The record-early fires have already torn through NSW and other states, with former fire chiefs stating that the government had merely avoided the issue of climate change for far too long.
Now under pressure and immense accusation, Morrison said early this week that there is “no credible evidence” that cutting emissions could weaken the severity of the bushfires.
Thursday saw Morrison defending the handling of the bushfire season, proclaiming to the ABC that it had contributed additional resources and emergency services to create an “outstanding” response to the situation.

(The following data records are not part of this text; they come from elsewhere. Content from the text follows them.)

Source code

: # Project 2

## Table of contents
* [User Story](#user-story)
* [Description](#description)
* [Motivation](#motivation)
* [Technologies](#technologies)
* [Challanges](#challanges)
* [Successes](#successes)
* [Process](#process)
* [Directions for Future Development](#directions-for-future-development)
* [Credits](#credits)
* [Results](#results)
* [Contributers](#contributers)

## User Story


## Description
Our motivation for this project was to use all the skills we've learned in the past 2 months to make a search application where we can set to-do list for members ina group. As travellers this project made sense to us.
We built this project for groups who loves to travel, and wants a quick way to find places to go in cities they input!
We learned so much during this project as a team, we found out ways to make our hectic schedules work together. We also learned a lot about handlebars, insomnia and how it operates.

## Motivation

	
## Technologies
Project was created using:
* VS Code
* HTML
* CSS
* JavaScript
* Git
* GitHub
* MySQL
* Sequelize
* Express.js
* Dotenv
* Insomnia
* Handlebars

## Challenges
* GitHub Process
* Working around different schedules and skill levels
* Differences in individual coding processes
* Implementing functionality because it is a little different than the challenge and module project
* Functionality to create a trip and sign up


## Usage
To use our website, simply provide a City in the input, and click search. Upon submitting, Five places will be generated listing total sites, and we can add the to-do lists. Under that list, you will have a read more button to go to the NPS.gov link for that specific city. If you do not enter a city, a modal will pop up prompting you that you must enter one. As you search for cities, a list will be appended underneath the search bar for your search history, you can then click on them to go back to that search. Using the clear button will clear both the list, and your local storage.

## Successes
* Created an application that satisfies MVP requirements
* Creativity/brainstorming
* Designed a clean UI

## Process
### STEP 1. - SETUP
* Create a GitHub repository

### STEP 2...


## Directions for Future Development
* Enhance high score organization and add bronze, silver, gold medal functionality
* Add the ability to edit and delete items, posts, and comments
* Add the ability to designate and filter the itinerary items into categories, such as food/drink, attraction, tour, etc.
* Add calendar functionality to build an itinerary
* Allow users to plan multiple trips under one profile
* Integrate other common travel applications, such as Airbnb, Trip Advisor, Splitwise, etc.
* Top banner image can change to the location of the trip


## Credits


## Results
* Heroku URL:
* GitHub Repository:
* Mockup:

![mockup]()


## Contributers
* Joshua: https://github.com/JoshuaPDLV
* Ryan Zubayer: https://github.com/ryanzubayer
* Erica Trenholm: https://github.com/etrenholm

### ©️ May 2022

Morisson noted that he “took issue” with the statement put forward by the former chief of NSW Fire and Rescue Greg Mullins that the government had not contributed enough to help counter the disaster, and that they were not adequately prepared.
Morrison then didn’t meet with Mullins, saying the government had already been given similar advice about climate change’s impact from “existing fire chiefs doing the existing job”.
Is Morrison turning climate change away?
Initially, it seemed as if Morisson accepted that climate change was having an impact on the frequency and severity of bushfires.
He noted that they were factors already known to the government and that the contribution of these elements is well-acknowledged in Australia.
However, he then said that suggesting 1.3% of emissions that Australia is incurring wouldn’t change the outcome of the fire season – of which has arrived in record-early time. He further explained that there is simply “no credible scientific evidence at all”.
The comments come after September saw controversy with the minister in charge of drought and natural disasters – David Littleproud. He said it’s unknown if “climate change is manmade”.
Where do emissions and fire collide?
The direct link between greenhouse gas emissions and the severity of bushfires across the country is complex. However, according to science agencies across the globe, the higher the number of days with warmer weather, the more likely we are to experience extreme or severe bushfire conditions.
Australia has already been ranked as one of the worst in the G20, in terms of response to climate change action.
Despite targets of 26 per cent to 28 per cent of emissions to be reduced by 20130, it will require the nation to eliminate 695 tonnes across the next decade.
The Morrison government said more 367 tonnes would come from ‘carryover’ credits from overperforming in previous targets.